• _What you need to do_:
Your answer must be an exact copy of the lines below, from the first through the one with "A Private Cloud", with no pictures.

(Document images with source code)
· · · ·

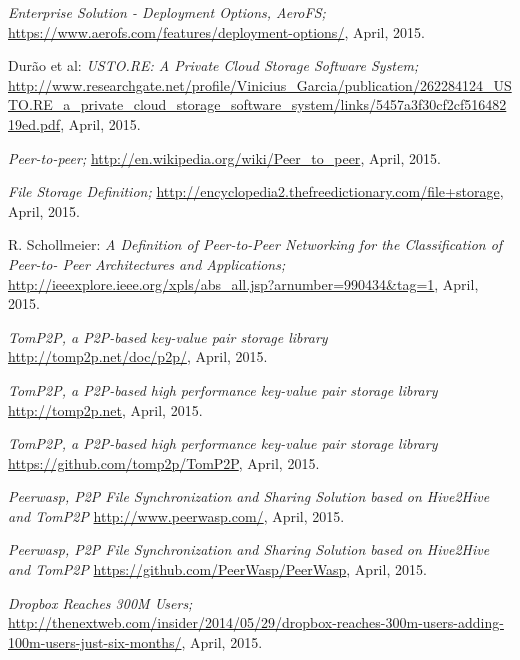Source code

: \begin{thebibliography}{99}
		\emph{Enterprise Solution - Deployment Options, AeroFS;}
		\url{https://www.aerofs.com/features/deployment-options/},
		April, 2015.
		
		Dur\~ao et al:
		\emph{USTO.RE: A Private Cloud Storage Software System;}
		\url{http://www.researchgate.net/profile/Vinicius_Garcia/publication/262284124_USTO.RE_a_private_cloud_storage_software_system/links/5457a3f30cf2cf51648219ed.pdf},
		April, 2015.
		
		\emph{Peer-to-peer;}
		\url{http://en.wikipedia.org/wiki/Peer_to_peer},
		April, 2015.
		
		\emph{File Storage Definition;}
		\url{http://encyclopedia2.thefreedictionary.com/file+storage},
		April, 2015.
		
		R. Schollmeier:
		\emph{A Definition of Peer-to-Peer Networking for the Classification of Peer-to- Peer Architectures and Applications;}
		\url{http://ieeexplore.ieee.org/xpls/abs_all.jsp?arnumber=990434&tag=1},
		April, 2015.
		
		\emph{TomP2P, a P2P-based key-value pair storage library}
		\url{http://tomp2p.net/doc/p2p/},
		April, 2015.

		\emph{TomP2P, a P2P-based high performance key-value pair storage library}
		\url{http://tomp2p.net},
		April, 2015.

		\emph{TomP2P, a P2P-based high performance key-value pair storage library}
		\url{https://github.com/tomp2p/TomP2P},
		April, 2015.

		\emph{Peerwasp, P2P File Synchronization and Sharing Solution based on Hive2Hive and TomP2P}
		\url{http://www.peerwasp.com/},
		April, 2015.

		\emph{Peerwasp, P2P File Synchronization and Sharing Solution based on Hive2Hive and TomP2P}
		\url{https://github.com/PeerWasp/PeerWasp},
		April, 2015.
		
		\emph{Dropbox Reaches 300M Users;}
		\url{http://thenextweb.com/insider/2014/05/29/dropbox-reaches-300m-users-adding-100m-users-just-six-months/},
		April, 2015.

\end{thebibliography}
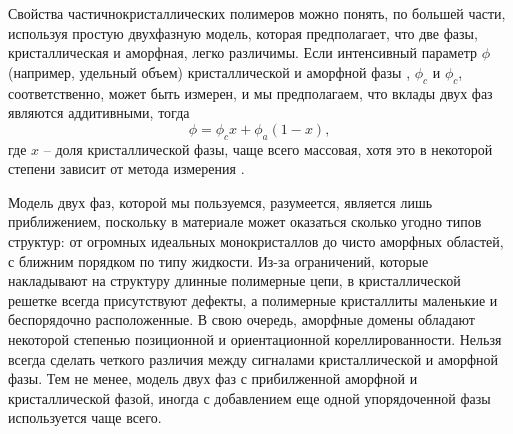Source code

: Свойства частичнокристаллических полимеров можно понять, по большей части, используя простую двухфазную модель, которая предполагает, что две фазы, кристаллическая и аморфная, легко различимы. Если интенсивный параметр  $\phi$ (например, удельный объем) кристаллической и аморфной фазы , $\phi_c$ и $\phi_c$, соответственно, может быть измерен, и мы предполагаем, что вклады двух фаз являются аддитивными, тогда
\[ 
\phi = \phi_c x + \phi_a(1-x),
\]
где $x$  -- доля кристаллической фазы, чаще всего массовая, хотя это в некоторой степени зависит от метода измерения \cite{cryst3}.
	
Модель двух фаз, которой мы пользуемся, разумеется, является лишь приближением, поскольку в материале может оказаться сколько угодно типов структур: от огромных идеальных монокристаллов до чисто аморфных областей, с ближним порядком по типу жидкости.
Из-за ограничений, которые накладывают на структуру длинные полимерные цепи, в кристаллической решетке всегда присутствуют дефекты, а полимерные кристаллиты маленькие и беспорядочно расположенные. В свою очередь, аморфные домены обладают некоторой степенью позиционной и ориентационной кореллированности.
Нельзя всегда сделать четкого различия между сигналами кристаллической и аморфной фазы. Тем не менее, модель двух фаз с прибилженной аморфной и кристаллической фазой, иногда с добавлением еще одной упорядоченной фазы используется чаще всего.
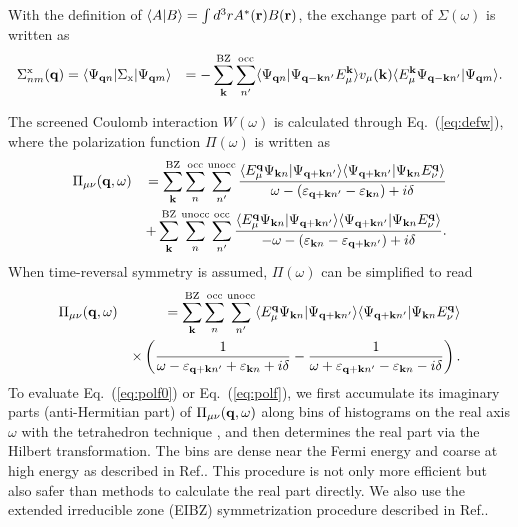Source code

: \documentclass[twocolumn,showpacs,preprintnumbers,amsmath,amssymb,floatfix]{revtex4-1}
\newcommand{\bfq}{{\bf q}}
\newcommand{\bfk}{{\bf k}}
\newcommand{\bfr}{{\bf r}}
\newcommand{\ispone}{}
\newcommand{\isptwo}{}
\def\Psikn{\Psi_{{\bf k}n}}
\def\Psiqn{{\Psi_{{\bf q}n}}}
\def\Psiqm{{\Psi_{{\bf q}m}}}
\newcommand{\req}[1]{\mbox{Eq.~\!(\ref{#1})}}
\def\Psikn{{\Psi_{{\bf k}n}}}
\def\Psikn{{\Psi_{{\bf k}n}}}
\def\Psiqn{{\Psi_{{\bf q}n}}}
\def\Psikn{{\Psi_{{\bf k}n}}}
\begin{document}
\begin{widetext}
With the definition of 
$\langle A| B\rangle =\int d^3r A^*(\bfr) B(\bfr)$,
the exchange part of $\Sigma(\omega)$ is written as
\begin{eqnarray}
\Sigma^{\rm x}_{nm}(\bfq)=
\langle \Psiqn|\Sigma_{\rm x} |\Psiqm \rangle
&&=-\sum^{\rm BZ}_{{\bf k}}  \sum^{\rm  occ}_{n'}
\langle \Psiqn| \Psi_{{\bf q-k}n'} E_\mu^{\bf k} \rangle
v_{\mu}({\bf k})
\langle E_\mu^\bfk \Psi_{{\bf q-k}n'} | \Psiqm \rangle.
\label{eq:sigx}
\end{eqnarray}

The screened Coulomb interaction $W(\omega)$ is calculated
through \req{eq:defw}, where the polarization function $\Pi(\omega)$
is written as
\begin{eqnarray}
\Pi_{\mu \nu}({\bf q},\omega)
&&=
\sum^{\rm BZ}_{\bfk} \sum^{\rm occ}_{n \ispone} \sum^{\rm unocc}_{n'\isptwo}
\frac{
\langle E^{\bf q}_\mu \Psikn |\Psi_{{\bf q+k}n'} \rangle
\langle \Psi_{{\bf q+k}n'}| \Psikn E^{\bf q}_\nu \rangle
}{\omega-(\varepsilon_{{\bf q+k} n'\isptwo}-\varepsilon_{\bfk n\ispone})+i \delta} \nonumber\\
&&+ \sum^{\rm BZ}_{\bfk} \sum^{\rm  unocc}_{n \ispone} \sum^{\rm occ}_{n'\isptwo}
\frac{
\langle E^{\bf q}_\mu \Psi_{{\bf k}n} |\Psi_{{\bf q+k}n'} \rangle
\langle \Psi_{{\bf q+k}n'}| \Psi_{{\bf k}n} E^{\bf q}_\nu \rangle
}{-\omega-(\varepsilon_{\bfk n\ispone}-\varepsilon_{{\bf q+k} n'\isptwo})+i \delta}.
\label{eq:polf0}
\end{eqnarray}
When time-reversal symmetry is assumed, $\Pi(\omega)$ can be simplified to read
\begin{eqnarray}
\Pi_{\mu \nu}({\bf q},\omega)
&&=\sum^{\rm BZ}_{{\bf k}}  \sum^{\rm  occ}_{n} \sum^{\rm  unocc}_{n'}
\langle E^{\bf q}_\mu \Psi_{{\bf k}n} |\Psi_{{\bf q+k}n'} \rangle
\langle \Psi_{{\bf q+k}n'}| \Psi_{{\bf k}n} E^{\bf q}_\nu \rangle \nonumber \\
&& \times
\left(\frac{1}{\omega-\varepsilon_{{\bf q+k}n'}+\varepsilon_{{\bf k}n}+i \delta}
-\frac{1}{\omega+\varepsilon_{{\bf q+k}n'}-\varepsilon_{{\bf k}n}-i \delta}\right). \label{dieele}
\label{eq:polf}
\end{eqnarray}
To evaluate \req{eq:polf0} or \req{eq:polf},
we first accumulate its imaginary parts (anti-Hermitian part) of $\Pi_{\mu \nu}(\bfq,\omega)$
along bins of histograms on the real axis $\omega$
with the tetrahedron technique \cite{rath_generalized_1975},
and then determines the real part via the Hilbert transformation.
The bins are dense near the Fermi energy and coarse at high energy as described in 
Ref..
This procedure is not only more efficient but also safer than methods
to calculate the real part directly. 
We also use the extended irreducible zone (EIBZ) 
symmetrization procedure described in Ref.\cite{friedrich_efficient_2010}.


\end{widetext}
\end{document}
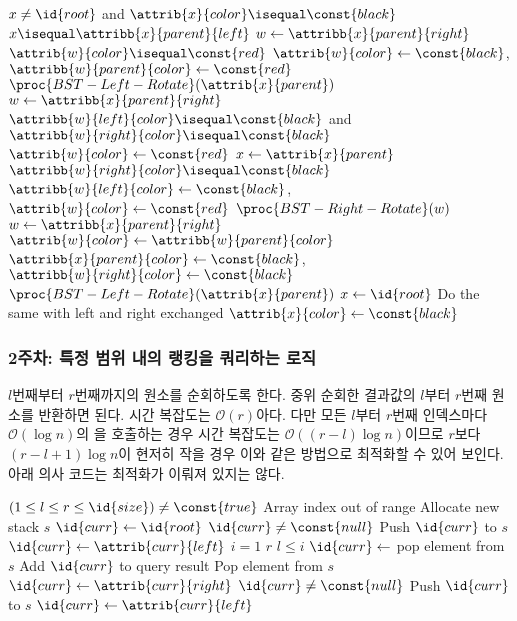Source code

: \begin{codebox}
\li \While $x \neq \id{root}$ and $\attrib{x}{color} \isequal \const{black}$ \Do
\li     \If $x \isequal \attribb{x}{parent}{left}$ \Then
\li         $w \gets \attribb{x}{parent}{right}$
\li         \If $\attrib{w}{color} \isequal \const{red}$ \Then
\li             $\attrib{w}{color} \gets \const{black}$, $\attribb{w}{parent}{color} \gets \const{red}$
\li             $\proc{BST-Left-Rotate}(\attrib{x}{parent})$
\li             $w \gets \attribb{x}{parent}{right}$
            \End
\li         \If $\attribb{w}{left}{color} \isequal \const{black}$ and $\attribb{w}{right}{color} \isequal \const{black}$ \Then
\li             $\attrib{w}{color} \gets \const{red}$
\li             $x \gets \attrib{x}{parent}$
\li         \ElseNoIf
\li             \If $\attribb{w}{right}{color} \isequal \const{black}$ \Then
\li                 $\attribb{w}{left}{color} \gets \const{black}$, $\attrib{w}{color} \gets \const{red}$
\li                 $\proc{BST-Right-Rotate}(w)$
\li                 $w \gets \attribb{x}{parent}{right}$
                \End
\li             $\attrib{w}{color} \gets \attribb{w}{parent}{color}$
\li             $\attribb{x}{parent}{color} \gets \const{black}$, $\attribb{w}{right}{color} \gets \const{black}$
\li             $\proc{BST-Left-Rotate}(\attrib{x}{parent})$
\li             $x \gets \id{root}$
            \End
\li     \ElseNoIf
\li         Do the same with left and right exchanged
        \End
    \End
\li $\attrib{x}{color} \gets \const{black}$
\end{codebox}

\subsubsection{2주차: 특정 범위 내의 랭킹을 쿼리하는 로직} $l$번째부터 $r$번째까지의 원소를 순회하도록 한다. 중위 순회한 결과값의 $l$부터 $r$번째 원소를
반환하면 된다. 시간 복잡도는 $\mathcal{O}\left(r\right)$아다. 다만 모든 $l$부터 $r$번째 인덱스마다 $\mathcal{O}\left(\log n\right)$의
을 호출하는 경우 시간 복잡도는 $\mathcal{O}\left(\left(r - l\right) \log n\right)$이므로
$r$보다 $\left(r - l + 1\right) \log n$이 현저히 작을 경우 이와 같은 방법으로 최적화할 수 있어 보인다.
아래 의사 코드는 최적화가 이뤄져 있지는 않다.

\begin{codebox}
\li \If $(1 \leq l \leq r \leq \id{size}) \neq \const{true}$ \Then
\li     \Error Array index out of range
    \End
\li Allocate new stack $s$
\li $\id{curr} \gets \id{root}$
\li \While $\id{curr} \neq \const{null}$ \Do
\li     Push $\id{curr}$ to $s$
\li     $\id{curr} \gets \attrib{curr}{left}$
    \End
\li \For $i = 1$ \To $r$ \Do
\li     \If $l \leq i$ \Then
\li         $\id{curr} \gets $ pop element from $s$
\li         Add $\id{curr}$ to query result
\li     \ElseNoIf
\li         Pop element from $s$
        \End
\li     $\id{curr} \gets \attrib{curr}{right}$
\li     \While $\id{curr} \neq \const{null}$ \Do
\li         Push $\id{curr}$ to $s$
\li         $\id{curr} \gets \attrib{curr}{left}$
        \End
    \End
\end{codebox}

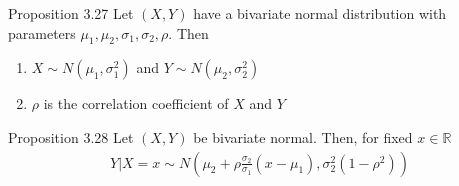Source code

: %
\begin{boks}{Proposition 3.27}
  Let $(X,Y)$ have a bivariate normal distribution with parameters $\mu_1, \mu_2, \sigma_1, \sigma_2, \rho$. Then
  \begin{enumerate}
    \item $X \sim N(\mu_1, \sigma_1^2)$ and $Y \sim N(\mu_2, \sigma_2^2)$
    \item $\rho$ is the correlation coefficient of $X$ and $Y$
  \end{enumerate}
\end{boks}
\begin{boks}{Proposition 3.28}
  Let $(X, Y)$ be bivariate normal. Then, for fixed $x \in \mathbb{R}$
  \begin{align*}
    Y|X = x \sim N \left( \mu_2 + \rho\frac{\sigma_2}{\sigma_1}(x - \mu_1)
    , \sigma_2^2(1 - \rho^2) \right)
  \end{align*}
\end{boks}
%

· · · ·

• _Finished task_:
Source code

: \begin{thebibliography}{99}
		\emph{Enterprise Solution - Deployment Options, AeroFS;}
		\url{https://www.aerofs.com/features/deployment-options/},
		April, 2015.
		
		Dur\~ao et al:
		\emph{USTO.RE: A Private Cloud Storage Software System;}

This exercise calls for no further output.